この自給畑にどれだけの野菜が植わっているだろうか?
カボチャ(手前)、ネギ(左手前)、ヤマイモ(中央奥)、トマト(左奥)
米(奥の田んぼ)、サトイモ(右奥)、シシトウ(右中央)
写っていないが、キュウリ、キャベツ、トウモロコシ、ナスなども植わっていた。


 農村で田畑に出ているのはほとんどが60代以後のじいちゃん・ばあちゃんだ。そして、口々に言う「息子や娘は働きに出ていて田畑には出てこない。
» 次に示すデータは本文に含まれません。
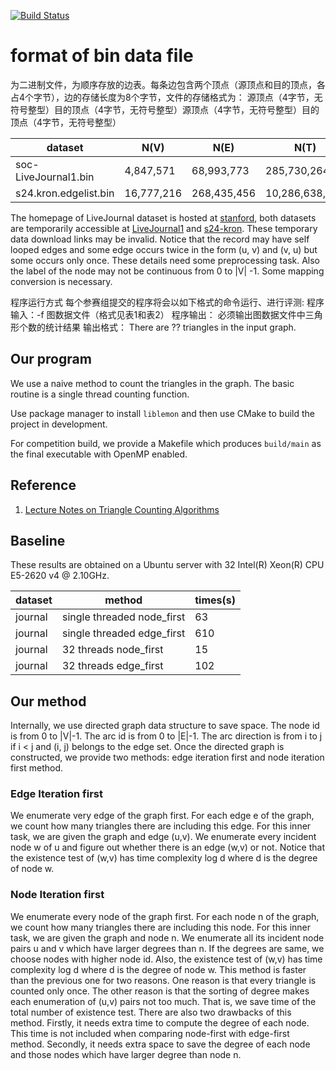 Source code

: [![Build Status](https://api.travis-ci.com/zhaofeng-shu33/triangle_counting.svg?branch=master)](https://travis-ci.com/zhaofeng-shu33/triangle_counting/)

# format of bin data file

为二进制文件，为顺序存放的边表。每条边包含两个顶点（源顶点和目的顶点，各占4个字节），边的存储长度为8个字节，文件的存储格式为：
源顶点（4字节，无符号整型）目的顶点（4字节，无符号整型）源顶点（4字节，无符号整型）目的顶点（4字节，无符号整型）

| dataset               | N(V)       | N(E)        | N(T)            |
|-----------------------|------------|-------------|-----------------|
| soc-LiveJournal1.bin  | 4,847,571  | 68,993,773  | 285,730,264     |
| s24.kron.edgelist.bin | 16,777,216 | 268,435,456 | 10,286,638,314  |

The homepage of LiveJournal dataset is hosted at [stanford](https://snap.stanford.edu/data/soc-LiveJournal1.html), both datasets are temporarily accessible at [LiveJournal1](http://datafountain.int-yt.com/BDCI2019/FeiMa/soc-LiveJournal1.bin) and [s24-kron](http://datafountain.int-yt.com/BDCI2019/FeiMa/s24.kron.edgelist.bin). These temporary data download links may be invalid. Notice that the record may have self looped edges and some edge occurs twice in the form (u, v) and (v, u) but some occurs only once. These details need some preprocessing task. Also the label of the node may not be continuous from 0 to |V| -1. Some mapping conversion is necessary.


程序运行方式
每个参赛组提交的程序将会以如下格式的命令运行、进行评测:
程序输入：-f 图数据文件（格式见表1和表2）
程序输出：
必须输出图数据文件中三角形个数的统计结果
输出格式： There are ?? triangles in the input graph.

## Our program
We use a naive method to count the triangles in the graph. The basic routine is a single thread counting function.

Use package manager to install `liblemon` and then use CMake to build the project in development.

For competition build, we provide a Makefile which produces `build/main` as the final executable with OpenMP enabled.

## Reference

1. [Lecture Notes on Triangle Counting Algorithms](https://cs.stanford.edu/~rishig/courses/ref/l1.pdf)

## Baseline

These results are obtained on a Ubuntu server with 32 Intel(R) Xeon(R) CPU E5-2620 v4 @ 2.10GHz.

| dataset | method                      | times(s) |
|---------|-----------------------------|----------|
| journal | single threaded node_first  | 63       |
| journal | single threaded edge_first  | 610      |
| journal | 32 threads node_first       | 15       |
| journal | 32 threads edge_first       | 102      |

## Our method
Internally, we use directed graph data structure to save space. The node id is from 0 to |V|-1. The arc id is from 0 to |E|-1. The arc direction is from i to j if i < j and (i, j) belongs to the edge set.
Once the directed graph is constructed, we provide two methods: edge iteration first and node iteration first method.

### Edge Iteration first

We enumerate very edge of the graph first. For each edge e of the graph, we count how many triangles there are including this edge. For this inner task, we are given the graph and edge (u,v). We enumerate every incident node w of u and figure out whether there is an edge (w,v) or not. Notice that the existence test of (w,v) has time complexity log d where d is the degree of node w.

### Node Iteration first

We enumerate every node of the graph first. For each node n of the graph, we count how many triangles there are including this node. For this inner task, we are given the graph and node n. We enumerate all its incident node pairs u and v which have larger degrees than n. If the degrees are same, we choose nodes with higher node id. Also, the existence test of (w,v) has time complexity log d where d is the degree of node w. This method is faster than the previous one for two reasons. One reason is that every triangle is counted only once. The other reason is that the sorting of degree makes each enumeration of (u,v) pairs not too much. That is, we save time of the total number of existence test.
There are also two drawbacks of this method. Firstly, it needs extra time to compute the degree of each node. This time is not included when comparing node-first with edge-first method. Secondly, it needs extra space to save the degree of each node and those nodes which have larger degree than node n. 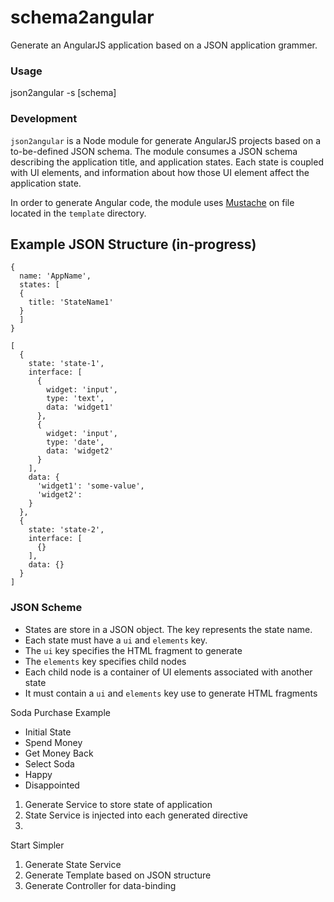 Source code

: # schema2angular

Generate an AngularJS application based on a JSON application grammer.

### Usage

  json2angular -s [schema]

### Development

`json2angular` is a Node module for generate AngularJS projects based on a to-be-defined JSON schema. The module consumes a JSON schema describing the application title, and application states. Each state is coupled with UI elements, and information about how those UI element affect the application state.

In order to generate Angular code, the module uses [Mustache](https://npmjs.org/package/mustache) on file located in the `template` directory.

## Example JSON Structure (in-progress)
    
    {
      name: 'AppName',
      states: [
      {
        title: 'StateName1'
      }
      ]
    }
    
    [
      {
        state: 'state-1',
        interface: [
          {
            widget: 'input',
            type: 'text',
            data: 'widget1'
          },
          {
            widget: 'input',
            type: 'date',
            data: 'widget2'
          }
        ],
        data: {
          'widget1': 'some-value',
          'widget2': 
        }
      },
      {
        state: 'state-2',
        interface: [
          {}
        ],
        data: {}
      } 
    ]


### JSON Scheme

* States are store in a JSON object. The key represents the state name.
* Each state must have a `ui` and `elements` key.
* The `ui` key specifies the HTML fragment to generate
* The `elements` key specifies child nodes
* Each child node is a container of UI elements associated with another state
* It must contain a `ui` and `elements` key use to generate HTML fragments



Soda Purchase Example

* Initial State
* Spend Money
* Get Money Back
* Select Soda
* Happy
* Disappointed

1) Generate Service to store state of application
2) State Service is injected into each generated directive
3) 

Start Simpler

1) Generate State Service
2) Generate Template based on JSON structure
3) Generate Controller for data-binding
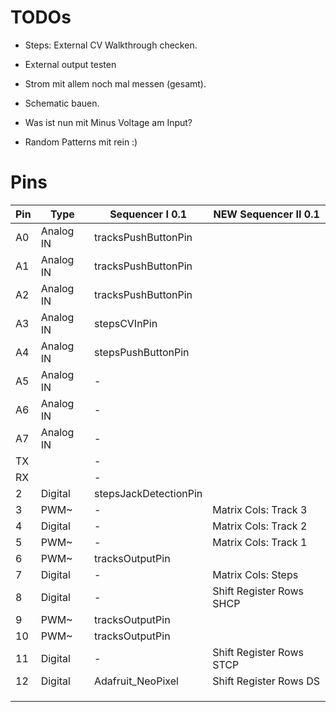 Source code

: # TODOs

* Steps: External CV Walkthrough checken.
* External output testen
* Strom mit allem noch mal messen (gesamt).
* Schematic bauen.
* Was ist nun mit Minus Voltage am Input?

* Random Patterns mit rein :)





# Pins

| Pin  | Type      | Sequencer I 0.1       | NEW Sequencer II 0.1     |
| ---- | --------- | --------------------- | ------------------------ |
| A0   | Analog IN | tracksPushButtonPin   |                          |
| A1   | Analog IN | tracksPushButtonPin   |                          |
| A2   | Analog IN | tracksPushButtonPin   |                          |
| A3   | Analog IN | stepsCVInPin          |                          |
| A4   | Analog IN | stepsPushButtonPin    |                          |
| A5   | Analog IN | -                     |                          |
| A6   | Analog IN | -                     |                          |
| A7   | Analog IN | -                     |                          |
| TX   |           | -                     |                          |
| RX   |           | -                     |                          |
| 2    | Digital   | stepsJackDetectionPin |                          |
| 3    | PWM~      | -                     | Matrix Cols: Track 3     |
| 4    | Digital   | -                     | Matrix Cols: Track 2     |
| 5    | PWM~      | -                     | Matrix Cols: Track 1     |
| 6    | PWM~      | tracksOutputPin       |                          |
| 7    | Digital   | -                     | Matrix Cols: Steps       |
| 8    | Digital   | -                     | Shift Register Rows SHCP |
| 9    | PWM~      | tracksOutputPin       |                          |
| 10   | PWM~      | tracksOutputPin       |                          |
| 11   | Digital   | -                     | Shift Register Rows STCP |
| 12   | Digital   | Adafruit_NeoPixel     | Shift Register Rows DS   |
|      |           |                       |                          |
|      |           |                       |                          |
|      |           |                       |                          |

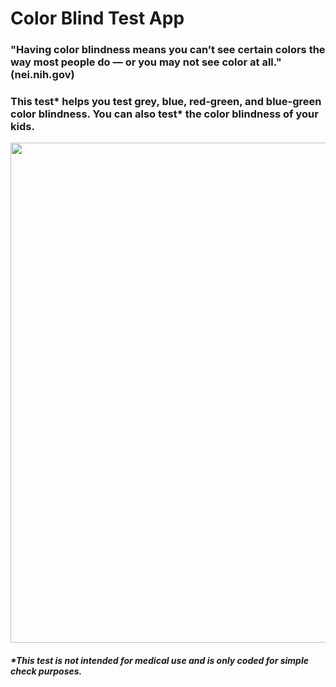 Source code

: # Color Blind Test App

### "Having color blindness means you can’t see certain colors the way most people do — or you may not see color at all." (nei.nih.gov)

### This test* helps you test grey, blue, red-green, and blue-green color blindness. You can also test* the color blindness of your kids.

<p align="center">
  <img style="width:800px; height:auto;" src="https://media.giphy.com/media/AsluNNNFRJ22bigIdS/giphy.gif">
</p>

##### *This test is not intended for medical use and is only coded for simple check purposes.
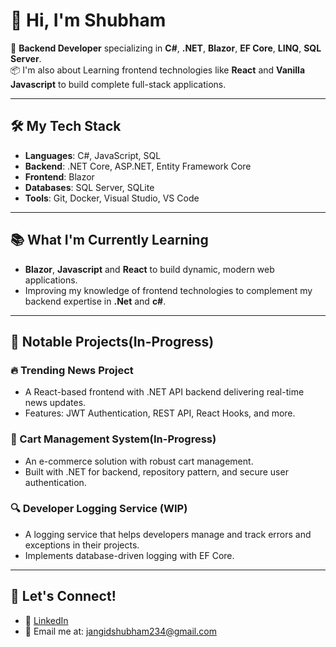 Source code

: # 👋 Hi, I'm Shubham

🚀 **Backend Developer** specializing in **C#**, **.NET**, **Blazor**, **EF Core**, **LINQ**, **SQL Server**.  
📦 I'm also about Learning frontend technologies like **React** and **Vanilla Javascript** to build complete full-stack applications.

---

## 🛠️ My Tech Stack
- **Languages**: C#, JavaScript, SQL
- **Backend**: .NET Core, ASP.NET, Entity Framework Core
- **Frontend**: Blazor
- **Databases**: SQL Server, SQLite
- **Tools**: Git, Docker, Visual Studio, VS Code

---

## 📚 What I'm Currently Learning
- **Blazor**, **Javascript** and **React** to build dynamic, modern web applications.
- Improving my knowledge of frontend technologies to complement my backend expertise in **.Net** and **c#**.

---

## 📂 Notable Projects(In-Progress)
### 🔥 Trending News Project
- A React-based frontend with .NET API backend delivering real-time news updates.
- Features: JWT Authentication, REST API, React Hooks, and more.

### 🛒 Cart Management System(In-Progress)
- An e-commerce solution with robust cart management.
- Built with .NET for backend, repository pattern, and secure user authentication.

### 🔍 Developer Logging Service (WIP)
- A logging service that helps developers manage and track errors and exceptions in their projects.
- Implements database-driven logging with EF Core.

---

## 💬 Let's Connect!
- 💼 [LinkedIn]((https://www.linkedin.com/in/shubham-jangid-037559208/))
- 📧 Email me at: jangidshubham234@gmail.com
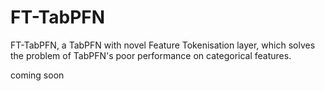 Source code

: # FT-TabPFN
FT-TabPFN, a TabPFN with novel Feature Tokenisation layer, which solves the problem of TabPFN's poor performance on categorical features.

coming soon
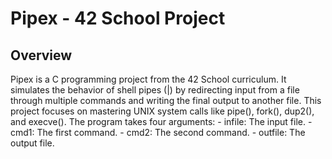 # Pipex - 42 School Project
## Overview
  Pipex is a C programming project from the 42 School curriculum. It simulates the behavior of shell pipes (|) by redirecting input from a file through multiple commands and writing the final output to another file. This project focuses on mastering UNIX system calls like pipe(), fork(), dup2(), and execve().
  The program takes four arguments:
	- infile: The input file.
	- cmd1: The first command.
 	- cmd2: The second command.
	- outfile: The output file.
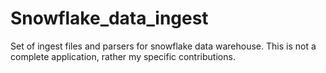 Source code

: # Snowflake_data_ingest
Set of ingest files and parsers for snowflake data warehouse.
This is not a complete application, rather my specific contributions. 
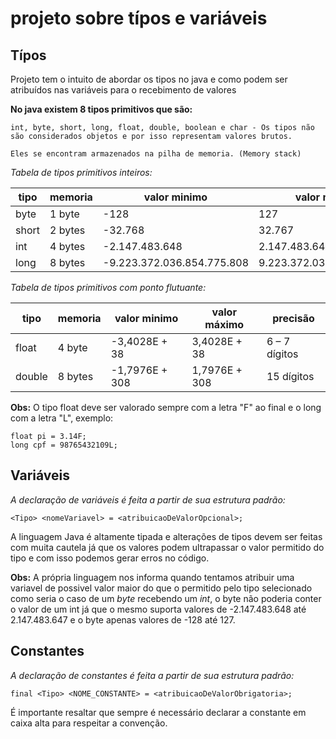 # projeto sobre típos e variáveis

## Típos

Projeto tem o intuito de abordar os tipos no java e como podem ser atribuídos nas variáveis para o recebimento de valores

__No java existem 8 tipos primitivos que são:__

    int, byte, short, long, float, double, boolean e char - Os tipos não são considerados objetos e por isso representam valores brutos.

    Eles se encontram armazenados na pilha de memoria. (Memory stack)

_Tabela de tipos primitivos inteiros:_

tipo | memoria | valor minimo | valor máximo |
---|---|---|---|
byte| 1 byte | -128| 127
short| 2 bytes | -32.768 | 32.767
int | 4 bytes | -2.147.483.648| 2.147.483.647
long | 8 bytes | -9.223.372.036.854.775.808 | 9.223.372.036.854.775.807

_Tabela de tipos primitivos com ponto flutuante:_

tipo | memoria | valor minimo | valor máximo | precisão|
---|---|---|---|---|
float| 4 byte | -3,4028E + 38| 3,4028E + 38 | 6 – 7 dígitos
double| 8 bytes | -1,7976E + 308 | 1,7976E + 308 | 15 dígitos

__Obs:__ O tipo float deve ser valorado sempre com a letra "F" ao final e o long com a letra "L", exemplo:

    float pi = 3.14F;
    long cpf = 98765432109L;

## Variáveis

_A declaração de variáveis é feita a partir de sua estrutura padrão:_

    <Tipo> <nomeVariavel> = <atribuicaoDeValorOpcional>;

A linguagem Java é altamente tipada e alterações de tipos devem ser feitas com muita cautela já que os valores podem ultrapassar o valor permitido do tipo e com isso podemos gerar erros no código.

__Obs:__ A própria linguagem nos informa quando tentamos atribuir uma variavel de possivel valor maior do que o permitido pelo tipo selecionado como seria o caso de um _byte_ recebendo um _int_, o byte não poderia conter o valor de um int já que o mesmo suporta valores de -2.147.483.648 até 2.147.483.647 e o byte apenas valores de -128 até 127.

## Constantes

_A declaração de constantes é feita a partir de sua estrutura padrão:_

    final <Tipo> <NOME_CONSTANTE> = <atribuicaoDeValorObrigatoria>;

É importante resaltar que sempre é necessário declarar a constante em caixa alta para respeitar a convenção.
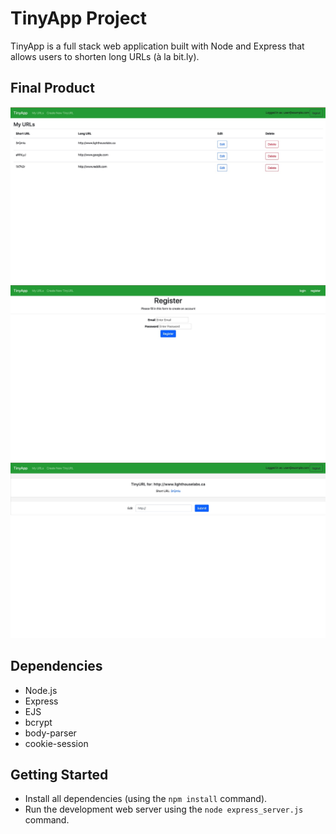 # TinyApp Project

TinyApp is a full stack web application built with Node and Express that allows users to shorten long URLs (à la bit.ly).

## Final Product

!["Screenshot of URLs page"](https://github.com/YungComputer/tinyapp/blob/master/docs/url-page.jpeg?raw=true)
!["Screenshot of Register page"](https://github.com/YungComputer/tinyapp/blob/master/docs/register-page.jpeg?raw=true)
!["Screenshot of Edit URL page"](https://github.com/YungComputer/tinyapp/blob/master/docs/edit-page.jpeg?raw=true)


## Dependencies

- Node.js
- Express
- EJS
- bcrypt
- body-parser
- cookie-session

## Getting Started

- Install all dependencies (using the `npm install` command).
- Run the development web server using the `node express_server.js` command.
先祖から受け継ぎ守ってきた田畑だが、ワシらの代で終わりになるかもなぁ」と。そして、何とも寂しそうな切ない表情で語る。息子・娘の世代は田畑を耕すよりも簡単にスーパーなどで買える野菜を選択するという。「自分たちの作った野菜を食べてくれない」という嘆きも聞いた。曲がっていたり、虫食いの跡があったり、形が整っていなかったりするからだろうか?それが、美味しさの証拠なのに。
 

ズッキーニはカボチャの仲間
ずんぐりむっくりした丸いものもある。

 他方で、直売所ではそんな野菜が評価される。「美味しい」「新鮮」「安心」「安い」といった言葉とともに。自給畑で作って余った野菜は「いやぁ出来すぎちゃったなぁ」とかなんとか言いながらお裾分けするか、畑に投げていたという。そんな「どうせ捨てるもの」が商品となって売れる。お客さんからは喜ばれる。じいちゃん・ばあちゃんは元気になる。先祖の土地を守り、自分で食べる野菜や米を作り、他の人にも届ける。82歳のばあちゃんは「幸せだ」と言い表す。「お迎えが来るのを待ってるだけだ」とも。
 自給の力ってのは、単に生産する力ではない。自給することを通して、その人の生き方や生活が充実すること。「幸せだ」と言ってのけること。